NetPulse, E-Zone, Xystos Merge

The interactive health club marketers will combine their networks.

Three companies that enable health clubs to set up broadband and interactive terminals on exercise equipment announced that they will merge their networks and content offerings.

Products from Netpulse Communications, E-Zone Networks and Xystos Media Networks combine radio, television, Internet access and workout management software on touch-screen flat panel displays mounted on or near treadmill or aerobic exercise machines.

The new company, Netpulse E-Zone Media Networks, will be based in San Francisco and possess more than 14,000 kiosks and workout equipment terminals, in about 700 health and fitness facilities. Company officials say it also has an additional 20,000 terminals contracted for installation.

“Uniting the three companies gives Netpulse E-Zone Media Networks a broad and diverse range of revenue sources, a lower cost structure, and the improved access to capital that comes with being a market leader,” said Andrew Wiswell the new company’s chief executive officer and formerly a senior vice president at E-Zone.

The companies sell advertising space through menubar banners, interstitials and on the screensavers of idle machines. Advertisers can also sponsor content channels.

Netpulse E-Zone Media Networks says its screens attract an affluent, receptive demographic.

“The merger creates a powerful tool for advertisers and content providers who want to reach active-lifestyle consumers,” said the new entity’s co-executive chairman Robert McKenzie, former CEO of E-Zone. “The network offers the best of what advertisers are looking for: a captive audience, strong targeting and accountability, and a broad range of media opportunities.”

Some large brick and mortar clients have bought into the idea.

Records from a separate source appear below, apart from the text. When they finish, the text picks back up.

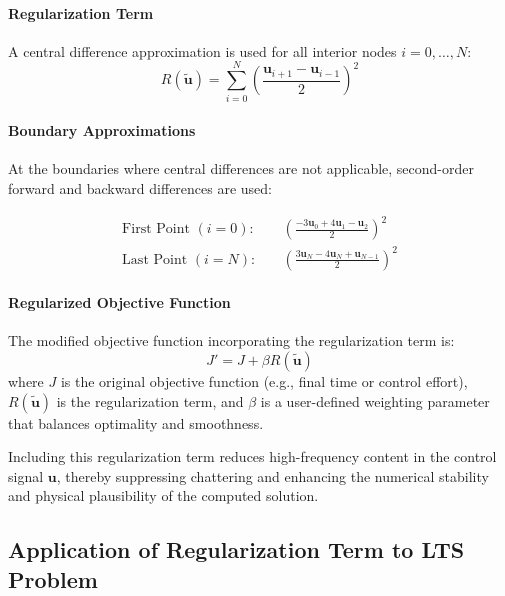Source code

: \paragraph{Regularization Term}
A central difference approximation is used for all interior nodes \( i = 0, \dots, N \):
\begin{equation}
R(\mathbf{\tilde{u}}) = \sum_{i=0}^{N} \left( \frac{\mathbf{{u}}_{i+1} - \mathbf{u}_{i-1}}{2} \right)^2
\label{eq:central_diff_reg}
\end{equation}

\paragraph{Boundary Approximations}
At the boundaries where central differences are not applicable, second-order forward and backward differences are used:

\begin{align}
\text{First Point } (i = 0): \quad & \left( \frac{-3\mathbf{u}_0 + 4\mathbf{u}_1 - \mathbf{u}_2}{2} \right)^2
\label{eq:forward_diff} \\
\text{Last Point } (i = N): \quad & \left( \frac{3\mathbf{u}_{N} - 4\mathbf{u}_N + \mathbf{u}_{N-1}}{2} \right)^2
\label{eq:backward_diff}
\end{align}

\paragraph{Regularized Objective Function}
The modified objective function incorporating the regularization term is:
\begin{equation}
J' = J + \beta R(\mathbf{\tilde{u}})
\label{eq:reg_objective}
\end{equation}
where \( J \) is the original objective function (e.g., final time or control effort), \( R(\mathbf{\tilde{u}}) \) is the regularization term, and \( \beta \) is a user-defined weighting parameter that balances optimality and smoothness.

Including this regularization term reduces high-frequency content in the control signal \( \mathbf{u} \), thereby suppressing chattering and enhancing the numerical stability and physical plausibility of the computed solution.


\subsection{Application of Regularization Term to LTS Problem}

Advertisers on the companies’ networks include Sony, American Express, Procter & Gamble and Toyota, as well as online plays like iVillage.

Additionally, the merged company will have partnerships with 20 of the top 25 health and fitness chains in North America, as well as deals with ad network and server 24/7 Media and satellite network provider Gilat.

Spokespeople for the merging companies said future expansion will include the health club chains in other countries.